> ACTION ITEM:
Your result should be every line of the records below that contains the word "main".

> Dataset entries:

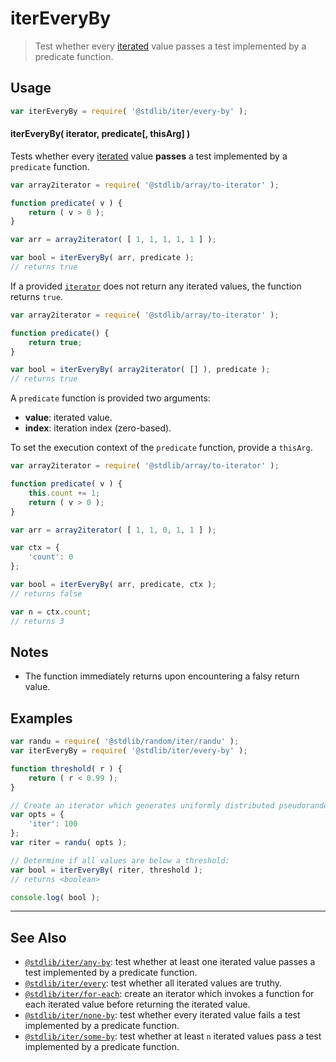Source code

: <!--

@license Apache-2.0

Copyright (c) 2018 The Stdlib Authors.

Licensed under the Apache License, Version 2.0 (the "License");
you may not use this file except in compliance with the License.
You may obtain a copy of the License at

   http://www.apache.org/licenses/LICENSE-2.0

Unless required by applicable law or agreed to in writing, software
distributed under the License is distributed on an "AS IS" BASIS,
WITHOUT WARRANTIES OR CONDITIONS OF ANY KIND, either express or implied.
See the License for the specific language governing permissions and
limitations under the License.

-->

# iterEveryBy

> Test whether every [iterated][mdn-iterator-protocol] value passes a test implemented by a predicate function.

<!-- Section to include introductory text. Make sure to keep an empty line after the intro `section` element and another before the `/section` close. -->

<section class="intro">

</section>

<!-- /.intro -->

<!-- Package usage documentation. -->

<section class="usage">

## Usage

```javascript
var iterEveryBy = require( '@stdlib/iter/every-by' );
```

#### iterEveryBy( iterator, predicate\[, thisArg] )

Tests whether every [iterated][mdn-iterator-protocol] value **passes** a test implemented by a `predicate` function.

```javascript
var array2iterator = require( '@stdlib/array/to-iterator' );

function predicate( v ) {
    return ( v > 0 );
}

var arr = array2iterator( [ 1, 1, 1, 1, 1 ] );

var bool = iterEveryBy( arr, predicate );
// returns true
```

If a provided [`iterator`][mdn-iterator-protocol] does not return any iterated values, the function returns `true`.

```javascript
var array2iterator = require( '@stdlib/array/to-iterator' );

function predicate() {
    return true;
}

var bool = iterEveryBy( array2iterator( [] ), predicate );
// returns true
```

A `predicate` function is provided two arguments:

-   **value**: iterated value.
-   **index**: iteration index (zero-based).

To set the execution context of the `predicate` function, provide a `thisArg`.

```javascript
var array2iterator = require( '@stdlib/array/to-iterator' );

function predicate( v ) {
    this.count += 1;
    return ( v > 0 );
}

var arr = array2iterator( [ 1, 1, 0, 1, 1 ] );

var ctx = {
    'count': 0
};

var bool = iterEveryBy( arr, predicate, ctx );
// returns false

var n = ctx.count;
// returns 3
```

</section>

<!-- /.usage -->

<!-- Package usage notes. Make sure to keep an empty line after the `section` element and another before the `/section` close. -->

<section class="notes">

## Notes

-   The function immediately returns upon encountering a falsy return value.

</section>

<!-- /.notes -->

<!-- Package usage examples. -->

<section class="examples">

## Examples

<!-- eslint no-undef: "error" -->

```javascript
var randu = require( '@stdlib/random/iter/randu' );
var iterEveryBy = require( '@stdlib/iter/every-by' );

function threshold( r ) {
    return ( r < 0.99 );
}

// Create an iterator which generates uniformly distributed pseudorandom numbers:
var opts = {
    'iter': 100
};
var riter = randu( opts );

// Determine if all values are below a threshold:
var bool = iterEveryBy( riter, threshold );
// returns <boolean>

console.log( bool );
```

</section>

<!-- /.examples -->

<!-- Section to include cited references. If references are included, add a horizontal rule *before* the section. Make sure to keep an empty line after the `section` element and another before the `/section` close. -->

<section class="references">

</section>

<!-- /.references -->

<!-- Section for related `stdlib` packages. Do not manually edit this section, as it is automatically populated. -->

<section class="related">

* * *

## See Also

-   <span class="package-name">[`@stdlib/iter/any-by`][@stdlib/iter/any-by]</span><span class="delimiter">: </span><span class="description">test whether at least one iterated value passes a test implemented by a predicate function.</span>
-   <span class="package-name">[`@stdlib/iter/every`][@stdlib/iter/every]</span><span class="delimiter">: </span><span class="description">test whether all iterated values are truthy.</span>
-   <span class="package-name">[`@stdlib/iter/for-each`][@stdlib/iter/for-each]</span><span class="delimiter">: </span><span class="description">create an iterator which invokes a function for each iterated value before returning the iterated value.</span>
-   <span class="package-name">[`@stdlib/iter/none-by`][@stdlib/iter/none-by]</span><span class="delimiter">: </span><span class="description">test whether every iterated value fails a test implemented by a predicate function.</span>
-   <span class="package-name">[`@stdlib/iter/some-by`][@stdlib/iter/some-by]</span><span class="delimiter">: </span><span class="description">test whether at least `n` iterated values pass a test implemented by a predicate function.</span>

</section>

<!-- /.related -->

<!-- Section for all links. Make sure to keep an empty line after the `section` element and another before the `/section` close. -->

<section class="links">

[mdn-iterator-protocol]: https://developer.mozilla.org/en-US/docs/Web/JavaScript/Reference/Iteration_protocols#The_iterator_protocol

<!-- <related-links> -->

[@stdlib/iter/any-by]: https://github.com/stdlib-js/iter/tree/main/any-by

[@stdlib/iter/every]: https://github.com/stdlib-js/iter/tree/main/every

[@stdlib/iter/for-each]: https://github.com/stdlib-js/iter/tree/main/for-each

[@stdlib/iter/none-by]: https://github.com/stdlib-js/iter/tree/main/none-by

[@stdlib/iter/some-by]: https://github.com/stdlib-js/iter/tree/main/some-by

<!-- </related-links> -->

</section>

<!-- /.links -->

> FINISHED TASK:
[@stdlib/iter/any-by]: https://github.com/stdlib-js/iter/tree/main/any-by
[@stdlib/iter/every]: https://github.com/stdlib-js/iter/tree/main/every
[@stdlib/iter/for-each]: https://github.com/stdlib-js/iter/tree/main/for-each
[@stdlib/iter/none-by]: https://github.com/stdlib-js/iter/tree/main/none-by
[@stdlib/iter/some-by]: https://github.com/stdlib-js/iter/tree/main/some-by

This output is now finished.